Praise falters when it comes to the engine. The four-cylinder petrol Ingenium does the job, but lacks the sort of social graces you’d expect from a Jaguar power plant – especially when compared to the brawnier inline six that isn’t coming to the XF. The four-pot sends a surprising amount of vibration into the cabin when idling, and suffers from an elastic throttle response that makes it feel dull-witted at low speeds or when trying to summon overtaking urge.
Once rolling, the auto ’box does its best to keep the engine where it is happiest, in its broad mid-range, and full-throttle acceleration is strong enough, although it also turns the soundtrack thrashy as the engine gets towards its 6400rpm limiter. (With the transmission in drive, it will always shift up well short of this.) It is effective, but there is little joy in pressing it.
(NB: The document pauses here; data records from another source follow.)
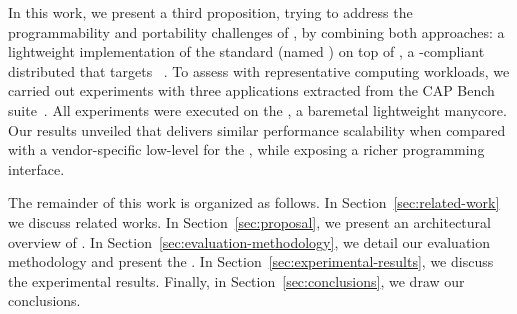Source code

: 	In this work, we present a third proposition, trying to address the programmability and
	portability challenges of \lws, by combining both approaches: a lightweight
	implementation of the \mpi standard (named \lwmpi) on top of \nanvix,
	a \posix-compliant distributed \os that targets \lws~\cite{Penna2019-3}.
	To assess \lwmpi with representative
	computing workloads, we carried out experiments with three applications extracted
	from the CAP Bench suite~\cite{Souza2017}. All experiments were executed on the
	\mppa, a baremetal lightweight manycore. Our results unveiled that \lwmpi delivers
	similar performance scalability when compared
	with a vendor-specific low-level \api for the \mppa, while exposing a richer
	programming interface.

	The remainder of this work is organized as follows.
	In Section~\ref{sec:related-work} we discuss related works. In
	Section~\ref{sec:proposal}, we present an architectural overview of \lwmpi.
	In Section~\ref{sec:evaluation-methodology}, we
	detail our evaluation methodology and present the \mppa. In
	Section~\ref{sec:experimental-results},
	we discuss the experimental results. Finally, in
	Section~\ref{sec:conclusions}, we draw our conclusions.
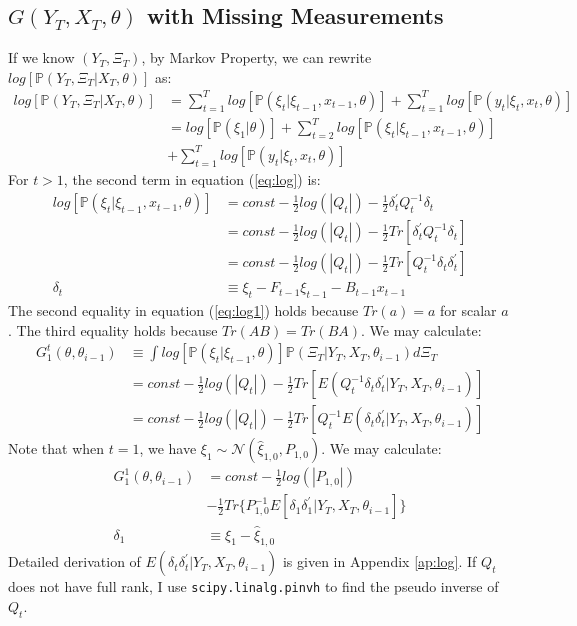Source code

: \documentclass[12pt]{article}
\numberwithin{equation}{section}
\begin{document}
\subsection{$G(Y_T,X_T,\theta)$ with Missing Measurements}
If we know $(Y_T,\Xi_T)$, by Markov Property, we can rewrite $log[\mathbb{P}(Y_T,\Xi_T|X_T,\theta)]$ as:
\begin{align}
    log[\mathbb{P}(Y_T,\Xi_T|X_T,\theta)] &= \sum_{t=1}^{T}log[\mathbb{P}(\xi_t|\xi_{t-1},x_{t-1},\theta)] 
    + \sum_{t=1}^{T}log[\mathbb{P}(y_t|\xi_t,x_t,\theta)] \nonumber \\
    &= log[\mathbb{P}(\xi_1|\theta)] + \sum_{t=2}^{T}log[\mathbb{P}(\xi_t|\xi_{t-1},x_{t-1},\theta)] \nonumber \\ 
    &+ \sum_{t=1}^{T}log[\mathbb{P}(y_t|\xi_t,x_t,\theta)]\label{eq:log}
\end{align}
For $t>1$, the second term in equation (\ref{eq:log}) is:
\begin{align}
    log[\mathbb{P}(\xi_t|\xi_{t-1},x_{t-1},\theta)] &= const-\frac{1}{2}log(|Q_t|) 
    -\frac{1}{2}\delta_t^{'}Q_t^{-1}\delta_t \nonumber \\
    &= const-\frac{1}{2}log(|Q_t|) 
    -\frac{1}{2}Tr[\delta_t^{'}Q_t^{-1}\delta_t] \nonumber \\
    &= const-\frac{1}{2}log(|Q_t|) 
    -\frac{1}{2}Tr[Q_t^{-1}\delta_t\delta_t^{'}] \label{eq:log1} \\
    \delta_t &\equiv \xi_t - F_{t-1}\xi_{t-1}-B_{t-1}x_{t-1} \nonumber
\end{align}
The second equality in equation (\ref{eq:log1}) holds because $Tr(a)=a$ for scalar $a$. The third equality holds because $Tr(AB)=Tr(BA)$. 
We may calculate:
\begin{align}
    G_1^{t}(\theta,\theta_{i-1}) &\equiv \int log[\mathbb{P}(\xi_t|\xi_{t-1},\theta)]\mathbb{P}(\Xi_T|Y_T,X_T,\theta_{i-1})d\Xi_T \nonumber \\
    &= const -\frac{1}{2}log(|Q_t|)-\frac{1}{2}Tr[E(Q_t^{-1}\delta_t\delta_t^{'}|Y_T,X_T,\theta_{i-1})] \nonumber \\
    &= const - \frac{1}{2}log(|Q_t|) - \frac{1}{2}Tr[Q_t^{-1}E(\delta_t\delta_t^{'}|Y_T,X_T,\theta_{i-1})] \label{eq:log1_trace}
\end{align}
Note that when $t=1$, we have $\xi_1\sim\mathcal{N}(\hat{\xi}_{1,0}, P_{1,0})$. We may calculate:
\begin{align}
    G_1^1(\theta,\theta_{i-1}) &= const - \frac{1}{2}log(|P_{1,0}|) \nonumber \\
    &- \frac{1}{2}Tr\{P_{1,0}^{-1}E[\delta_1\delta_1^{'}|Y_T, X_T, \theta_{i-1}]\} \nonumber \\
    \delta_1 &\equiv \xi_1 - \hat{\xi}_{1,0}
\end{align}
Detailed derivation of $E(\delta_t\delta_t^{'}|Y_T,X_T,\theta_{i-1})$ is given in Appendix \ref{ap:log}. If $Q_t$ does not have full rank, I use \texttt{scipy.linalg.pinvh} to find the pseudo inverse of $Q_t$. 
\end{document}
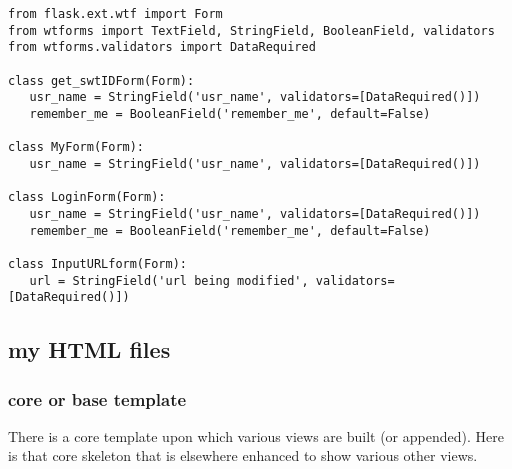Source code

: \documentclass[11pt]{article}
\begin{document}
\begin{verbatim}
from flask.ext.wtf import Form
from wtforms import TextField, StringField, BooleanField, validators
from wtforms.validators import DataRequired

class get_swtIDForm(Form):
   usr_name = StringField('usr_name', validators=[DataRequired()])
   remember_me = BooleanField('remember_me', default=False)

class MyForm(Form):
   usr_name = StringField('usr_name', validators=[DataRequired()])

class LoginForm(Form):
   usr_name = StringField('usr_name', validators=[DataRequired()])
   remember_me = BooleanField('remember_me', default=False)

class InputURLform(Form):
   url = StringField('url being modified', validators=[DataRequired()])
\end{verbatim}
\subsection{my HTML files}
\label{sec-7-4}
\subsubsection{core or base template}
\label{sec-7-4-1}

There is a core template upon which various views are built (or
appended). Here is that core skeleton that is elsewhere enhanced to
show various other views.
\end{document}
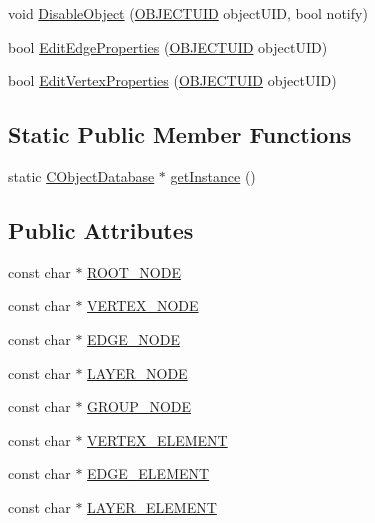 \begin{DoxyCompactItemize}
\item 
void \hyperlink{class_c_object_database_a7f90d1319bf941561d563bbd4ef0d0fb}{Disable\+Object} (\hyperlink{_object_database_defines_8h_a164ec120b01429b93c9cd0bef2a67e64}{O\+B\+J\+E\+C\+T\+U\+I\+D} object\+U\+I\+D, bool notify)
\item 
bool \hyperlink{class_c_object_database_a4ba55f0f2719dad828feb48767e282d8}{Edit\+Edge\+Properties} (\hyperlink{_object_database_defines_8h_a164ec120b01429b93c9cd0bef2a67e64}{O\+B\+J\+E\+C\+T\+U\+I\+D} object\+U\+I\+D)
\item 
bool \hyperlink{class_c_object_database_a75bcb8391778808649d5c3a32b33ab95}{Edit\+Vertex\+Properties} (\hyperlink{_object_database_defines_8h_a164ec120b01429b93c9cd0bef2a67e64}{O\+B\+J\+E\+C\+T\+U\+I\+D} object\+U\+I\+D)
\end{DoxyCompactItemize}
\subsection*{Static Public Member Functions}
\begin{DoxyCompactItemize}
\item 
static \hyperlink{class_c_object_database}{C\+Object\+Database} $\ast$ \hyperlink{class_c_object_database_afa1bffc3892eb582b8017b582e445071}{get\+Instance} ()
\end{DoxyCompactItemize}
\subsection*{Public Attributes}
\begin{DoxyCompactItemize}
\item 
const char $\ast$ \hyperlink{class_c_object_database_af5c011e783985858f571b07750298936}{R\+O\+O\+T\+\_\+\+N\+O\+D\+E}
\item 
const char $\ast$ \hyperlink{class_c_object_database_a23d016284e7c7d76a10b2e50d132711a}{V\+E\+R\+T\+E\+X\+\_\+\+N\+O\+D\+E}
\item 
const char $\ast$ \hyperlink{class_c_object_database_a02d47c62bb58cced09ded02772773f9d}{E\+D\+G\+E\+\_\+\+N\+O\+D\+E}
\item 
const char $\ast$ \hyperlink{class_c_object_database_a4cf4f0714a05dccfabfacaf0694b22e4}{L\+A\+Y\+E\+R\+\_\+\+N\+O\+D\+E}
\item 
const char $\ast$ \hyperlink{class_c_object_database_a36329774e26fac45fa4e7d691a1b6b63}{G\+R\+O\+U\+P\+\_\+\+N\+O\+D\+E}
\item 
const char $\ast$ \hyperlink{class_c_object_database_a965cae785a3f37147b579146f339a7de}{V\+E\+R\+T\+E\+X\+\_\+\+E\+L\+E\+M\+E\+N\+T}
\item 
const char $\ast$ \hyperlink{class_c_object_database_a0f14765279c94010464f24192f762fd0}{E\+D\+G\+E\+\_\+\+E\+L\+E\+M\+E\+N\+T}
\item 
const char $\ast$ \hyperlink{class_c_object_database_aa46e1fcbe98cd370a678c0379da2f5e4}{L\+A\+Y\+E\+R\+\_\+\+E\+L\+E\+M\+E\+N\+T}
\end{DoxyCompactItemize}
Yet there is still plenty to like about the XF. The cabin stays tranquil at cruising speeds, the active noise-cancellation system that it shares with the facelifted F-Pace helping to reduce road and tyre noise. The Jaguar’s chassis copes with the abrupt crests and steep cambers of its English homeland about as well as anything could, my test car’s adaptive dampers staying pliant in the car’s Dynamic mode and yet maintaining order in Comfort.
The steering is good, direct and with some proper sensation, and the XF is easy to place on the road and keen to hold its line. Even in wet and frequently slippery conditions, the all-wheel-drive system never ran short of traction.
Jaguar has admitted it is unlikely to directly replace the XF – or the smaller XE – so this version will likely live on for as long as there is any demand for it. There deserves to be – Jaguar has been building sedans for much longer than it’s been making SUVs, and the revised XF is one of the better ones.